• Exercise aim
With pictures removed, output every record below exactly as written.

___ Data supplied ___

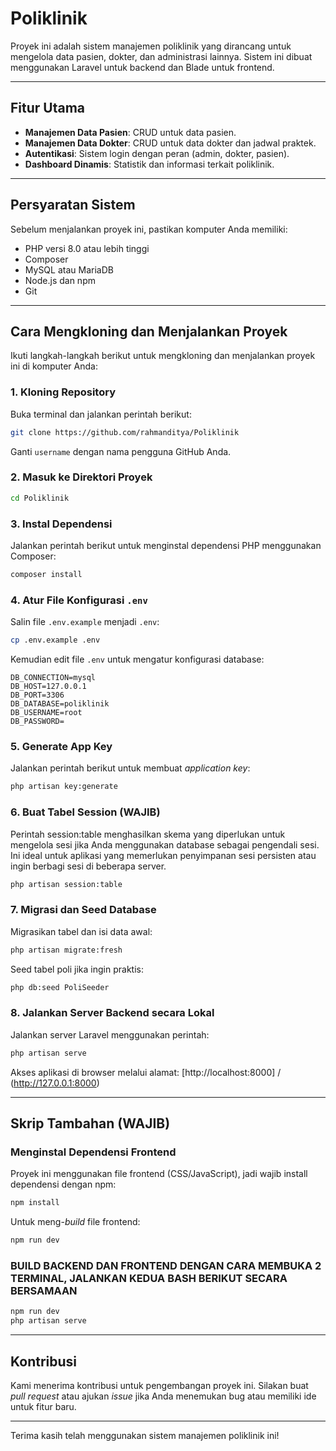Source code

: # Poliklinik 

Proyek ini adalah sistem manajemen poliklinik yang dirancang untuk mengelola data pasien, dokter, dan administrasi lainnya. Sistem ini dibuat menggunakan Laravel untuk backend dan Blade untuk frontend.

---

## Fitur Utama
- **Manajemen Data Pasien**: CRUD untuk data pasien.
- **Manajemen Data Dokter**: CRUD untuk data dokter dan jadwal praktek.
- **Autentikasi**: Sistem login dengan peran (admin, dokter, pasien).
- **Dashboard Dinamis**: Statistik dan informasi terkait poliklinik.

---

## Persyaratan Sistem
Sebelum menjalankan proyek ini, pastikan komputer Anda memiliki:
- PHP versi 8.0 atau lebih tinggi
- Composer
- MySQL atau MariaDB
- Node.js dan npm
- Git

---

## Cara Mengkloning dan Menjalankan Proyek

Ikuti langkah-langkah berikut untuk mengkloning dan menjalankan proyek ini di komputer Anda:

### 1. Kloning Repository
Buka terminal dan jalankan perintah berikut:
```bash
git clone https://github.com/rahmanditya/Poliklinik
```

Ganti `username` dengan nama pengguna GitHub Anda.

### 2. Masuk ke Direktori Proyek
```bash
cd Poliklinik
```

### 3. Instal Dependensi
Jalankan perintah berikut untuk menginstal dependensi PHP menggunakan Composer:
```bash
composer install
```

### 4. Atur File Konfigurasi `.env`
Salin file `.env.example` menjadi `.env`:
```bash
cp .env.example .env
```

Kemudian edit file `.env` untuk mengatur konfigurasi database:
```env
DB_CONNECTION=mysql
DB_HOST=127.0.0.1
DB_PORT=3306
DB_DATABASE=poliklinik
DB_USERNAME=root
DB_PASSWORD=
```

### 5. Generate App Key
Jalankan perintah berikut untuk membuat *application key*:
```bash
php artisan key:generate
```

### 6. Buat Tabel Session (WAJIB)
Perintah session:table menghasilkan skema yang diperlukan untuk mengelola sesi 
jika Anda menggunakan database sebagai pengendali sesi. 
Ini ideal untuk aplikasi yang memerlukan penyimpanan sesi persisten atau ingin berbagi sesi di beberapa server.
```bash
php artisan session:table
```

### 7. Migrasi dan Seed Database
Migrasikan tabel dan isi data awal:
```bash
php artisan migrate:fresh
```
Seed tabel poli jika ingin praktis:
```bash
php db:seed PoliSeeder
```

### 8. Jalankan Server Backend secara Lokal
Jalankan server Laravel menggunakan perintah:
```bash
php artisan serve
```

Akses aplikasi di browser melalui alamat: [http://localhost:8000] / (http://127.0.0.1:8000)

---

## Skrip Tambahan (WAJIB)

### Menginstal Dependensi Frontend
Proyek ini menggunakan file frontend (CSS/JavaScript), jadi wajib install dependensi dengan npm:
```bash
npm install
```

Untuk meng-*build* file frontend:
```bash
npm run dev
```

### BUILD BACKEND DAN FRONTEND DENGAN CARA MEMBUKA 2 TERMINAL, JALANKAN KEDUA BASH BERIKUT SECARA BERSAMAAN

```bash
npm run dev
php artisan serve
```

---

## Kontribusi
Kami menerima kontribusi untuk pengembangan proyek ini. Silakan buat *pull request* atau ajukan *issue* jika Anda menemukan bug atau memiliki ide untuk fitur baru.

---


Terima kasih telah menggunakan sistem manajemen poliklinik ini!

___

• Worked solution
Source code

: # Poliklinik 

Proyek ini adalah sistem manajemen poliklinik yang dirancang untuk mengelola data pasien, dokter, dan administrasi lainnya. Sistem ini dibuat menggunakan Laravel untuk backend dan Blade untuk frontend.

---

## Fitur Utama
- **Manajemen Data Pasien**: CRUD untuk data pasien.
- **Manajemen Data Dokter**: CRUD untuk data dokter dan jadwal praktek.
- **Autentikasi**: Sistem login dengan peran (admin, dokter, pasien).
- **Dashboard Dinamis**: Statistik dan informasi terkait poliklinik.

---

## Persyaratan Sistem
Sebelum menjalankan proyek ini, pastikan komputer Anda memiliki:
- PHP versi 8.0 atau lebih tinggi
- Composer
- MySQL atau MariaDB
- Node.js dan npm
- Git

---

## Cara Mengkloning dan Menjalankan Proyek

Ikuti langkah-langkah berikut untuk mengkloning dan menjalankan proyek ini di komputer Anda:

### 1. Kloning Repository
Buka terminal dan jalankan perintah berikut:
```bash
git clone https://github.com/rahmanditya/Poliklinik
```

Ganti `username` dengan nama pengguna GitHub Anda.

### 2. Masuk ke Direktori Proyek
```bash
cd Poliklinik
```

### 3. Instal Dependensi
Jalankan perintah berikut untuk menginstal dependensi PHP menggunakan Composer:
```bash
composer install
```

### 4. Atur File Konfigurasi `.env`
Salin file `.env.example` menjadi `.env`:
```bash
cp .env.example .env
```

Kemudian edit file `.env` untuk mengatur konfigurasi database:
```env
DB_CONNECTION=mysql
DB_HOST=127.0.0.1
DB_PORT=3306
DB_DATABASE=poliklinik
DB_USERNAME=root
DB_PASSWORD=
```

### 5. Generate App Key
Jalankan perintah berikut untuk membuat *application key*:
```bash
php artisan key:generate
```

### 6. Buat Tabel Session (WAJIB)
Perintah session:table menghasilkan skema yang diperlukan untuk mengelola sesi 
jika Anda menggunakan database sebagai pengendali sesi. 
Ini ideal untuk aplikasi yang memerlukan penyimpanan sesi persisten atau ingin berbagi sesi di beberapa server.
```bash
php artisan session:table
```

### 7. Migrasi dan Seed Database
Migrasikan tabel dan isi data awal:
```bash
php artisan migrate:fresh
```
Seed tabel poli jika ingin praktis:
```bash
php db:seed PoliSeeder
```

### 8. Jalankan Server Backend secara Lokal
Jalankan server Laravel menggunakan perintah:
```bash
php artisan serve
```

Akses aplikasi di browser melalui alamat: [http://localhost:8000] / (http://127.0.0.1:8000)

---

## Skrip Tambahan (WAJIB)

### Menginstal Dependensi Frontend
Proyek ini menggunakan file frontend (CSS/JavaScript), jadi wajib install dependensi dengan npm:
```bash
npm install
```

Untuk meng-*build* file frontend:
```bash
npm run dev
```

### BUILD BACKEND DAN FRONTEND DENGAN CARA MEMBUKA 2 TERMINAL, JALANKAN KEDUA BASH BERIKUT SECARA BERSAMAAN

```bash
npm run dev
php artisan serve
```

---

## Kontribusi
Kami menerima kontribusi untuk pengembangan proyek ini. Silakan buat *pull request* atau ajukan *issue* jika Anda menemukan bug atau memiliki ide untuk fitur baru.

---


Terima kasih telah menggunakan sistem manajemen poliklinik ini!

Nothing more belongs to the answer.